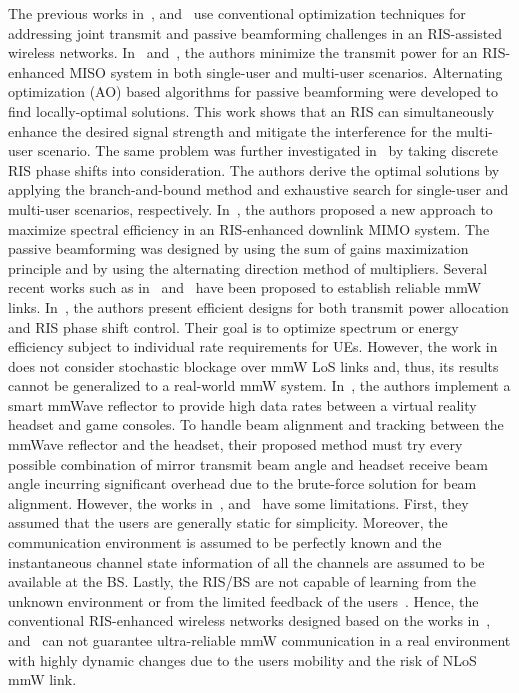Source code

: \documentclass[conference]{IEEEtran}
\begin{document}
The previous works in~\cite{Abari2018,Huang2018,58,91}, and~\cite{102} use conventional optimization techniques for addressing joint transmit and passive beamforming challenges in an RIS-assisted wireless networks. In~\cite{58} and~\cite{91}, the authors minimize the transmit power for an RIS-enhanced MISO system in both single-user and multi-user scenarios. Alternating optimization (AO) based algorithms for passive beamforming were developed to find locally-optimal solutions. This work shows that an RIS can simultaneously enhance the desired signal strength and mitigate the interference for the multi-user scenario. The same problem was further investigated in~\cite{91} by taking discrete RIS phase shifts into consideration. The authors derive the optimal solutions by applying the branch-and-bound method and exhaustive search for single-user and multi-user scenarios, respectively. In~\cite{102}, the authors proposed a new approach to maximize spectral efficiency in an RIS-enhanced downlink MIMO system. The passive beamforming was designed by using the sum of gains maximization principle and by using the alternating direction method of multipliers. Several recent works such as in~\cite{Abari2018} and~\cite{Huang2018} have been proposed to establish reliable mmW links. In~\cite{Huang2018}, the authors present efficient designs for both transmit power allocation and RIS phase shift control. Their goal is to optimize spectrum or energy efficiency subject to individual rate requirements for UEs. However, the work in~\cite{Huang2018} does not consider stochastic blockage over mmW LoS links and, thus, its results cannot be generalized to a real-world mmW system. In~\cite{Abari2018}, the authors implement a smart mmWave reflector to provide high data rates between a virtual reality headset and game consoles. To handle beam alignment and tracking between the mmWave reflector and the headset, their proposed method must try every possible combination of mirror transmit beam angle and headset receive beam angle incurring significant overhead due to the brute-force solution for beam alignment. However, the works in~\cite{Abari2018,Huang2018,58,91}, and~\cite{102} have some limitations. First, they assumed that the users are generally static for simplicity. Moreover, the communication environment is assumed to be perfectly known and the instantaneous channel state information of all the channels are assumed to be available at the BS. Lastly, the RIS/BS are not capable of learning from the unknown environment or from the limited feedback of the users~\cite{9424177}. Hence, the conventional RIS-enhanced wireless networks designed based on the works in~\cite{Abari2018,Huang2018,58,91}, and~\cite{102} can not guarantee ultra-reliable mmW communication in a real environment with highly dynamic changes due to the users mobility and the risk of NLoS mmW link.
\end{document}
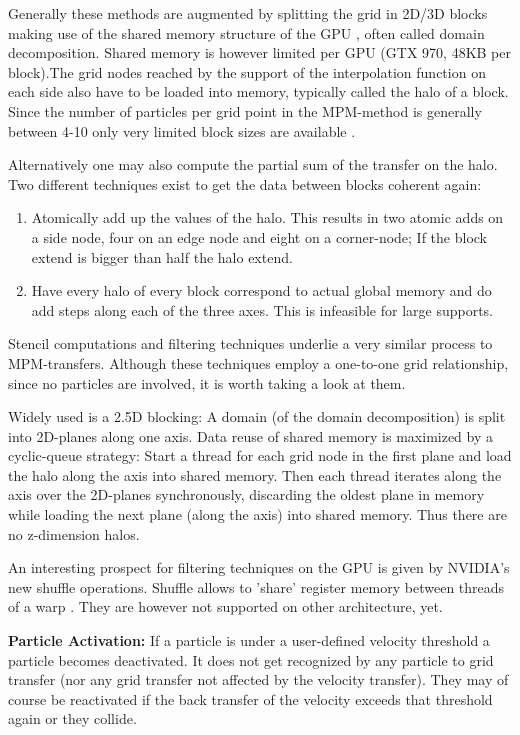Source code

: \documentclass[m,times]{cgMA}
\begin{document}
Generally these methods are augmented by splitting the grid in 2D/3D blocks making use of the shared memory structure of the GPU \cite{PIC:GPU} \cite{honig2010generic} \cite{MPM:GPU}, often called domain decomposition. Shared memory is however limited per GPU (GTX 970, 48KB per block).The grid nodes reached by the support of the interpolation function on each side also have to be loaded into memory, typically called the halo of a block. Since the number of particles per grid point in the MPM-method is generally between 4-10 only very limited block sizes are available \cite{MPM:SNOW}.

Alternatively one may also compute the partial sum of the transfer on the halo. Two different techniques exist to get the data between blocks coherent again:
\begin{enumerate}
\item Atomically add up the values of the halo. This results in two atomic adds on a side node, four on an edge node and eight on a corner-node; If the block extend is bigger than half the halo extend.
\item Have every halo of every block correspond to actual global memory and do add steps along each of the three axes. This is infeasible for large supports. \cite{crassin2011interactive}
\end{enumerate}
Stencil computations and filtering techniques underlie a very similar process to MPM-transfers. Although these techniques employ a one-to-one grid relationship, since no particles are involved, it is worth taking a look at them.

Widely used is a 2.5D blocking: A domain (of the domain decomposition) is split into 2D-planes along one axis. Data reuse of shared memory is maximized by a cyclic-queue strategy: Start a thread for each grid node in the first plane and load the halo along the axis into shared memory. Then each thread iterates along the axis over the 2D-planes synchronously, discarding the oldest plane in memory while loading the next plane (along the axis) into shared memory. Thus there are no z-dimension halos. \cite{brandvik2010sblock} \cite{williams2007scientific} \cite{krotkiewski2013efficient}

An interesting prospect for filtering techniques on the GPU is given by NVI\-DIA's new shuffle operations. Shuffle allows to 'share' register memory between threads of a warp \cite{NVIDIA:SHUFFLE}. They are however not supported on other architecture, yet.

\textbf{Particle Activation:} If a particle is under a user-defined velocity threshold a particle becomes deactivated. It does not get recognized by any particle to grid transfer (nor any grid transfer not affected by the velocity transfer). They may of course be reactivated if the back transfer of the velocity exceeds that threshold again or they collide. \cite{MPM:GPU}
\end{document}
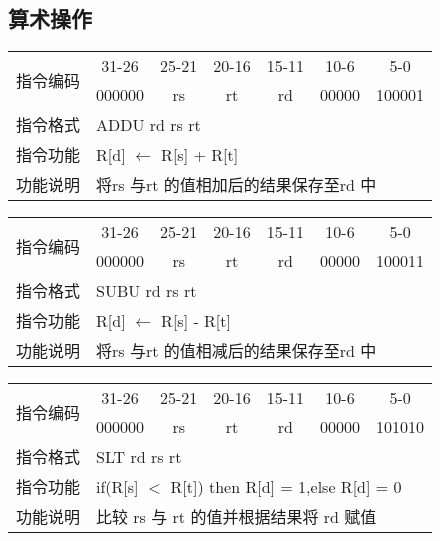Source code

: \subsection{算术操作}
	\begin{table}[!hbp]
		\centering
		\begin{tabular}{|c|c|c|c|c|c|c|}
		\hline
		\multirow{2}{*}{指令编码} & 31-26&25-21 & 20-16&15-11 &10-6 &5-0\\
		\cline{2-7} & 000000 & rs & rt & rd & 00000 & 100001 \\
		\hline
		指令格式&\multicolumn{6}{|l|}{ADDU rd rs rt}\\
		\hline		
		指令功能&\multicolumn{6}{|l|}{R[d] $\leftarrow$ R[s] + R[t]}\\
		\hline		
		功能说明&\multicolumn{6}{|l|}{将rs 与rt 的值相加后的结果保存至rd 中}\\
		\hline
		\end{tabular}
	\end{table}
	\begin{table}[!hbp]
		\centering
		\begin{tabular}{|c|c|c|c|c|c|c|}
		\hline
		\multirow{2}{*}{指令编码} & 31-26&25-21 & 20-16&15-11 &10-6 &5-0\\
		\cline{2-7} & 000000 & rs & rt & rd & 00000 & 100011 \\
		\hline
		指令格式&\multicolumn{6}{|l|}{SUBU rd rs rt}\\
		\hline		
		指令功能&\multicolumn{6}{|l|}{R[d] $\leftarrow$ R[s] - R[t]}\\
		\hline		
		功能说明&\multicolumn{6}{|l|}{将rs 与rt 的值相减后的结果保存至rd 中}\\
		\hline
		\end{tabular}
	\end{table}
	\begin{table}[!hbp]
		\centering
		\begin{tabular}{|c|c|c|c|c|c|c|}
		\hline
		\multirow{2}{*}{指令编码} & 31-26&25-21 & 20-16&15-11 &10-6 &5-0\\
		\cline{2-7} & 000000 & rs & rt & rd & 00000 & 101010 \\
		\hline
		指令格式&\multicolumn{6}{|l|}{SLT rd rs rt}\\
		\hline		
		指令功能&\multicolumn{6}{|l|}{if(R[s] $<$ R[t]) then R[d] = 1,else R[d] = 0}\\
		\hline		
		功能说明&\multicolumn{6}{|l|}{比较 rs 与 rt 的值并根据结果将 rd 赋值}\\
		\hline
		\end{tabular}
	\end{table}
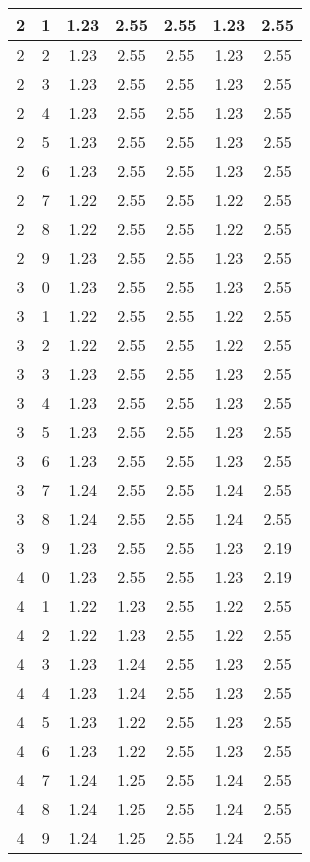 \begin{longtable}{|c|c||c||c|c||c|c|}
	2 & 1 & 1.23 & 2.55 & 2.55 & 1.23 & 2.55 \\ \hline
	2 & 2 & 1.23 & 2.55 & 2.55 & 1.23 & 2.55 \\ \hline
	2 & 3 & 1.23 & 2.55 & 2.55 & 1.23 & 2.55 \\ \hline
	2 & 4 & 1.23 & 2.55 & 2.55 & 1.23 & 2.55 \\ \hline
	2 & 5 & 1.23 & 2.55 & 2.55 & 1.23 & 2.55 \\ \hline
	2 & 6 & 1.23 & 2.55 & 2.55 & 1.23 & 2.55 \\ \hline
	2 & 7 & 1.22 & 2.55 & 2.55 & 1.22 & 2.55 \\ \hline
	2 & 8 & 1.22 & 2.55 & 2.55 & 1.22 & 2.55 \\ \hline
	2 & 9 & 1.23 & 2.55 & 2.55 & 1.23 & 2.55 \\ \hline
	3 & 0 & 1.23 & 2.55 & 2.55 & 1.23 & 2.55 \\ \hline
	3 & 1 & 1.22 & 2.55 & 2.55 & 1.22 & 2.55 \\ \hline
	3 & 2 & 1.22 & 2.55 & 2.55 & 1.22 & 2.55 \\ \hline
	3 & 3 & 1.23 & 2.55 & 2.55 & 1.23 & 2.55 \\ \hline
	3 & 4 & 1.23 & 2.55 & 2.55 & 1.23 & 2.55 \\ \hline
	3 & 5 & 1.23 & 2.55 & 2.55 & 1.23 & 2.55 \\ \hline
	3 & 6 & 1.23 & 2.55 & 2.55 & 1.23 & 2.55 \\ \hline
	3 & 7 & 1.24 & 2.55 & 2.55 & 1.24 & 2.55 \\ \hline
	3 & 8 & 1.24 & 2.55 & 2.55 & 1.24 & 2.55 \\ \hline
	3 & 9 & 1.23 & 2.55 & 2.55 & 1.23 & 2.19 \\ \hline
	4 & 0 & 1.23 & 2.55 & 2.55 & 1.23 & 2.19 \\ \hline
	4 & 1 & 1.22 & 1.23 & 2.55 & 1.22 & 2.55 \\ \hline
	4 & 2 & 1.22 & 1.23 & 2.55 & 1.22 & 2.55 \\ \hline
	4 & 3 & 1.23 & 1.24 & 2.55 & 1.23 & 2.55 \\ \hline
	4 & 4 & 1.23 & 1.24 & 2.55 & 1.23 & 2.55 \\ \hline
	4 & 5 & 1.23 & 1.22 & 2.55 & 1.23 & 2.55 \\ \hline
	4 & 6 & 1.23 & 1.22 & 2.55 & 1.23 & 2.55 \\ \hline
	4 & 7 & 1.24 & 1.25 & 2.55 & 1.24 & 2.55 \\ \hline
	4 & 8 & 1.24 & 1.25 & 2.55 & 1.24 & 2.55 \\ \hline
	4 & 9 & 1.24 & 1.25 & 2.55 & 1.24 & 2.55 \\ \hline

\end{longtable}
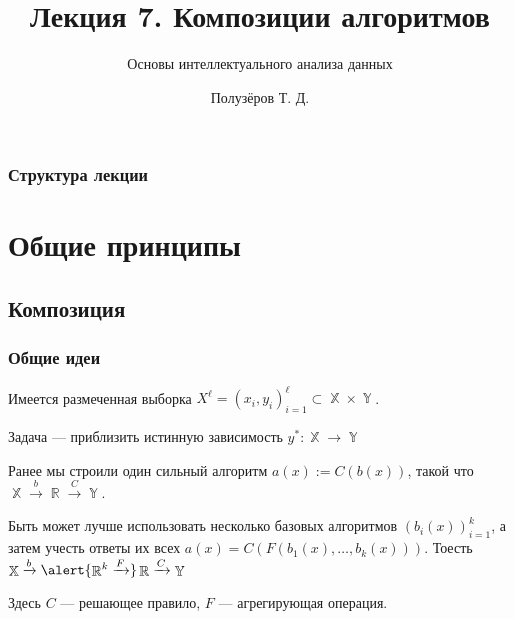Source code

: \documentclass{beamer}
\title[Ансамбли]{Лекция 7. Композиции алгоритмов}
\subtitle{Основы интеллектуального анализа данных}
\author{Полузёров Т. Д.}
\institute{БГУ ФПМИ}
\date{}
\DeclareMathOperator{\R}{\mathbb{R}}
\DeclareMathOperator{\X}{\mathbb{X}}
\DeclareMathOperator{\Y}{\mathbb{Y}}
\begin{document}
	
	\begin{frame}
		\titlepage
	\end{frame}
	
	
	\begin{center}
		\frametitle{Структура лекции}
		\tableofcontents
	\end{center}
	
	\section{Общие принципы}

	\subsection{Композиция}

	\begin{frame}
		\frametitle{Общие идеи}

		Имеется размеченная выборка $X^{\ell} = (x_i, y_i)_{i=1}^{\ell} \subset \X \times \Y$. 
		
		Задача --- приблизить истинную зависимость $y^{*}: \X \rightarrow \Y$

		\vspace{15pt}

		Ранее мы строили один сильный алгоритм $a(x) := C(b(x))$, такой что $\X \xrightarrow{b} \R \xrightarrow{C} \Y$.
		
		\vspace{15pt}

		Быть может лучше использовать несколько базовых алгоритмов $(b_i(x))_{i=1}^{k}$, а затем учесть ответы их всех
		$a(x) = C(F(b_1(x), \dots, b_k(x)))$. Тоесть $\X \xrightarrow{b} \alert{ \R^k \xrightarrow{F}} \R \xrightarrow{C} \Y$

		\vspace{15pt}

		Здесь $C$ --- решающее правило, $F$ --- агрегирующая операция.
	\end{frame}
\end{document}
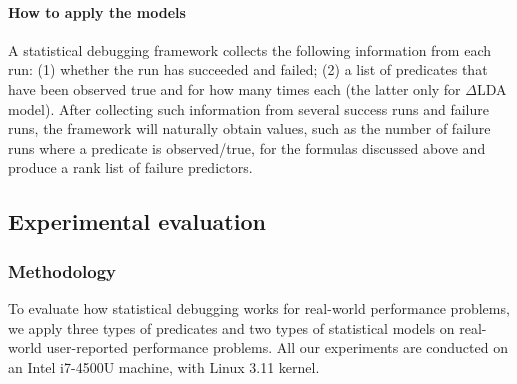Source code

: \paragraph{How to apply the models}
A statistical debugging framework collects the following
information from each run: (1) whether the run has succeeded and failed;
(2) a list of predicates that have been observed true and for how many 
times each (the latter only for $\Delta$LDA model). 
After collecting such information from
several success runs and failure runs, the framework will naturally obtain
values, such as the number of failure runs where a predicate is observed/true,
for the formulas discussed above and produce a rank list of failure predictors.




\subsection{Experimental evaluation}
\label{sec:5_inhouse_results}
\subsubsection{Methodology}
\label{sec:5_inhouse_meth}
To evaluate how statistical debugging works for real-world performance problems,
we apply three types of predicates and two types of statistical models on 
real-world user-reported performance problems.
All our experiments are conducted on an Intel i7-4500U machine, with Linux 3.11 kernel.

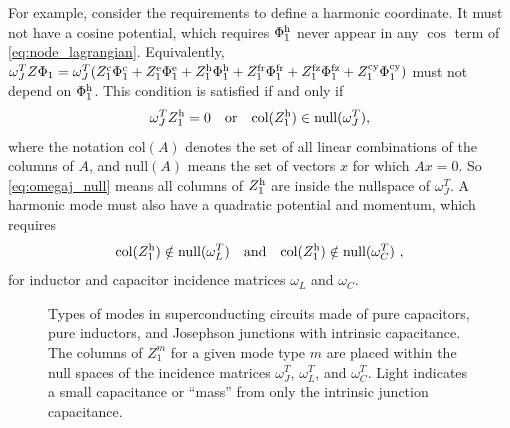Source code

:For example, consider the requirements to define a harmonic coordinate. It must not have a cosine potential, which requires $\Phi_1^{\rm h}$ never appear in any $\cos$ term of \cref{eq:node_lagrangian}. Equivalently, $\omega_{J}^TZ\Phi_1 = \omega_{J}^T(
       Z_1^{\rm c}\Phi_1^{\rm c} +Z_1^{\rm e}\Phi_1^{\rm e} + Z_1^{\rm h}\Phi_1^{\rm h} + Z_1^{\rm fr}\Phi_1^{\rm fr} + Z_1^{\rm fz}\Phi_1^{\rm fz} + Z_1^{\rm cy}\Phi_1^{\rm cy}
    )$
must not depend on $\Phi_1^{\rm h}$. This condition is satisfied if and only if
\begin{align}\label{eq:omegaj_null}
    \omega_J^TZ_1^{\rm h} = 0 \quad \textrm{or} \quad \textrm{col}(Z_1^{\rm h}) \in \textrm{null}(\omega_J^T),
\end{align}
where the notation $\textrm{col}(A)$ denotes the set of all linear combinations of the columns of $A$, and $\textrm{null}(A)$ means the set of vectors $x$ for which $Ax=0$.
So \cref{eq:omegaj_null} means all columns of $Z_1^{\rm h}$ are inside the nullspace of $\omega_J^T$. A harmonic mode must also have a quadratic potential and momentum, which requires
\begin{align}
    \textrm{col}(Z_1^{\rm h}) \notin \textrm{null}(\omega_L^T) \quad \textrm{and} \quad \textrm{col}(Z_1^{\rm h}) \notin \textrm{null}(\omega_C^T)~,
\end{align}
for inductor and capacitor incidence matrices $\omega_L$ and $\omega_C$.

\begin{figure}[htbp]
\centering
\resizebox{0.85\columnwidth}{!}{}
\caption{Types of modes in superconducting circuits made of pure capacitors, pure inductors, and Josephson junctions with intrinsic capacitance. The columns of $Z_1^{m}$ for a given mode type $m$ are placed within the null spaces of the incidence matrices $\omega_J^T$, $\omega_L^T$, and $\omega_C^T$. Light indicates a small capacitance or ``mass'' from only the intrinsic junction capacitance.}\label{fig:mode_diagram}
\end{figure}

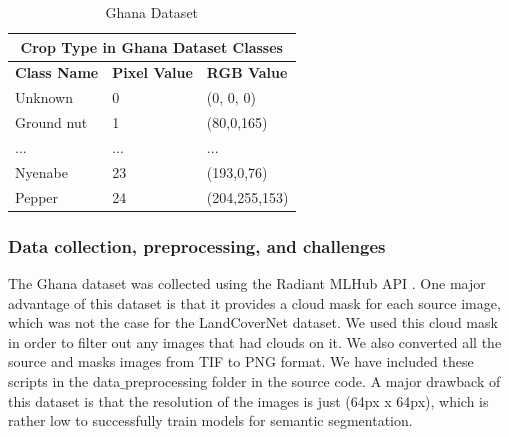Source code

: \documentclass[conference]{IEEEtran}
\begin{document}

\begin{table}[htbp]
\centering
\caption{Ghana Dataset}
\begin{tabular}{|p{2.2cm}|p{0.7cm}|p{1.6cm}|}
 \hline
 \multicolumn{3}{|c|}{\textbf{Crop Type in Ghana Dataset Classes}} \\
 \hline
 \textbf{Class Name} & \textbf{Pixel Value}& \textbf{RGB Value} \\
 \hline
  Unknown & 0  &  (0, 0, 0)\\ 
 \hline
  Ground nut & 1  & (80,0,165) \\ 
 \hline
  ... & ...  & ...\\ 
 \hline
  Nyenabe & 23 & (193,0,76)\\ 
 \hline
  Pepper & 24 & (204,255,153)\\ 
 \hline
\end{tabular}
\label{ghana_dataset_class_table}
\end{table}


\subsubsection{Data collection, preprocessing, and challenges}
The Ghana dataset was collected using the Radiant MLHub API \cite{radiant_mlhub_api}.
One major advantage of this dataset is that it provides a cloud mask for each source image, which was not the case for the LandCoverNet dataset. We used this cloud mask in order to filter out any images that had clouds on it. We also converted all the source and masks images from TIF to PNG format. We have included these scripts in the data$\_$preprocessing folder in the source code. A major drawback of this dataset is that the resolution of the images is just (64px x 64px), which is rather low to successfully train models for semantic segmentation.
\end{document}
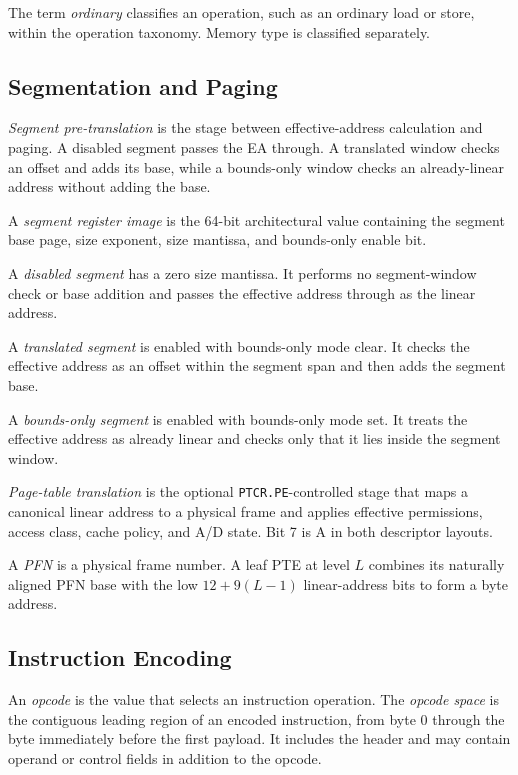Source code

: The term \emph{ordinary} classifies an operation, such as an ordinary load or store, within the operation taxonomy.
Memory type is classified separately.

\subsection{Segmentation and Paging}

\emph{Segment pre-translation} is the stage between effective-address calculation and paging. A disabled segment
passes the EA through. A translated window checks an offset and adds its base, while a bounds-only window checks an
already-linear address without adding the base.

A \emph{segment register image} is the 64-bit architectural value containing the segment base page, size exponent,
size mantissa, and bounds-only enable bit.

A \emph{disabled segment} has a zero size mantissa. It performs no segment-window check or base addition and passes
the effective address through as the linear address.

A \emph{translated segment} is enabled with bounds-only mode clear. It checks the effective address as an offset
within the segment span and then adds the segment base.

A \emph{bounds-only segment} is enabled with bounds-only mode set. It treats the effective address as already linear
and checks only that it lies inside the segment window.

\emph{Page-table translation} is the optional \texttt{PTCR.PE}-controlled stage that maps a canonical linear
address to a physical frame and applies effective permissions, access class,
cache policy, and A/D state. Bit 7 is A in both descriptor layouts.

A \emph{PFN} is a physical frame number. A leaf PTE at level $L$ combines its naturally aligned PFN base with the
low $12+9(L-1)$ linear-address bits to form a byte address.

\subsection{Instruction Encoding}\label{section:instruction-encoding-terminology}

An \emph{opcode} is the value that selects an instruction operation. The \emph{opcode space} is the contiguous
leading region of an encoded instruction, from byte 0 through the byte immediately before the first payload. It
includes the header and may contain operand or control fields in addition to the opcode.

····················

What the task requires
The word "also": say how many lines of the records hold it, and give nothing but the number.

Reply
4